The British delegation led by their Prime Minister David Cameron came, dictated terms and then left after spending three hours in the holy city on Wednesday, giving the 'Amritsarias' a taste of colonialism.
While no one minded Cameron coming and paying obeisance at the Golden Temple and describing the Jallianwala Bagh tragedy as 'shameful' but many eyes did frown when Indian officials, particularly those in-charge of the security setup chose to obey every order of the English. No questions were asked as the British dictated terms, particularly on issues related to the security of their PM.
The British may be criticised for their haughty behaviour but what was astonishing was the way the Punjab Police officials chose to obey them without bothering about their own self-respect and esteem. Prior to the visit of Cameron, the British had made it clear that they would lay down the ground rules for the visit and these must be followed strictly.
Officials locked up:
While the common man and the devotees coming to pay obeisance at the Golden Temple did face a lot of inconvenience due to the security put in place for the visiting PM, but two officials of the district administration will remember the visit of Cameron for a long time to come. They were no ordinary officials but heads of their respective departments.

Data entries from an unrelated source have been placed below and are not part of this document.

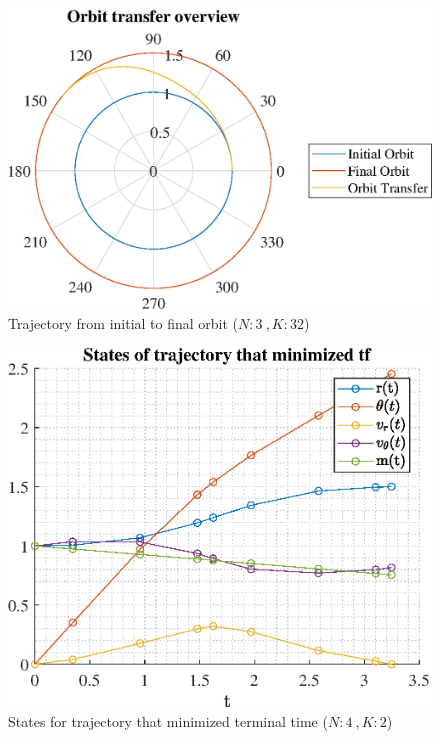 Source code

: \documentclass[]{article}
\begin{document}
	\begin{figure}
		\centering
		\includegraphics[scale=0.75]{orbit_N3_K32_C3_tf.eps}
		\caption{Trajectory from initial to final orbit (\(N:3\ , K:32\))}
		\label{fig:orbit_N3_K32_C3_tf}
	\end{figure}
	\begin{figure}
		\centering
		\includegraphics[scale=0.75]{states_N4_K2_C3_tf.eps}
		\caption{States for trajectory that minimized terminal time (\(N:4\ , K:2\))}
		\label{fig:states_N4_K2_C3_tf}
	\end{figure}
\end{document}
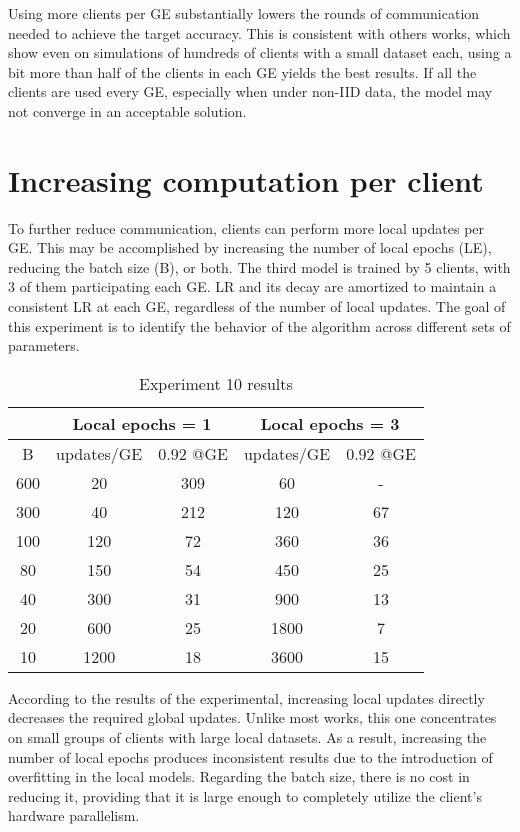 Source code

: Using more clients per GE substantially lowers the rounds of communication needed to achieve the target accuracy. This is consistent with others works, which show even on simulations of hundreds of clients with a small dataset each, using a bit more than half of the clients in each GE yields the best results. If all the clients are used every GE, especially when under non-IID data, the model may not converge in an acceptable solution.
    
\section{Increasing computation per client}
To further reduce communication, clients can perform more local updates per GE. This may be accomplished by increasing the number of local epochs (LE), reducing the batch size (B), or both. The third model is trained by 5 clients, with 3 of them participating each GE. LR and its decay are amortized to maintain a consistent LR at each GE, regardless of the number of local updates. The goal of this experiment is to identify the behavior of the algorithm across different sets of parameters.
\begin{table}[H]
    \center
    \begin{tabular}{ | c | c c | c c | }
        \hline
        & \multicolumn{2}{|c|}{Local epochs = 1} & \multicolumn{2}{|c|}{Local epochs = 3} \\\hline
        B & updates/GE &  0.92 @GE & updates/GE &  0.92 @GE\\\hline
        600 & 20 & 309 & 60 & -\\
        300 & 40 & 212 & 120 & 67\\
        100 & 120 & 72 & 360 & 36\\
        80 & 150 & 54 & 450 & 25\\
        40 & 300 & 31 & 900 & 13\\
        20 & 600 & 25 & 1800 & 7\\
        10 & 1200 & 18 & 3600 & 15\\\hline
    \end{tabular}
    \caption[Experiment 10 results]{Experiment 10 results}
\end{table}
According to the results of the experimental, increasing local updates directly decreases the required global updates. Unlike most works, this one concentrates on small groups of clients with large local datasets. As a result, increasing the number of local epochs produces inconsistent results due to the introduction of overfitting in the local models. Regarding the batch size, there is no cost in reducing it, providing that it is large enough to completely utilize the client's hardware parallelism.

The two were at the rice mill, which Cameron visited for inking an MoU for the supply of basmati to England. They were seated in a room inside the mill premises when the British PM arrived. To their utter astonishment, a SP level official came by the room and before they could stand, the official put the latch on the door from outside, leaving the two seated inside.
Confirming the incident, one of the officials told HT here on Friday, “We were taken aback when the door was locked. However we made no attempt to get it opened and only after the PM had left was the door opened by an employee working in the mill.”
This matter was brought to the notice of deputy commissioner Rajat Aggarwal a day later. The matter has also been brought to the notice of a senior police official and efforts are being made to identify the SP who was on duty in the rice mill.
This was not all, a British woman official was irked by the repeated presence of a public relations department official of the Punjab Government at all the place that Cameron visited. She attempted to have this official thrown out from one of the venues but the DC put his foot down. Perhaps this step of the DC was the single instance when a British order met with resistance.
Media was at receiving end
However, the worst treatment the British had reserved for the Indian media. While the British media had a free run, all sorts of restrictions related to their movement were placed on their Indian counterparts.
The restrictions were strictly enforced by the police officials, who went on to the extent of humiliating the local journalists, probably to please the foreigners. When journalists protested the rude behaviour of the cops, their senior officers looked the other way.
One officer chose to justify this unquestionable loyalty towards the British by saying, “They are our guests.”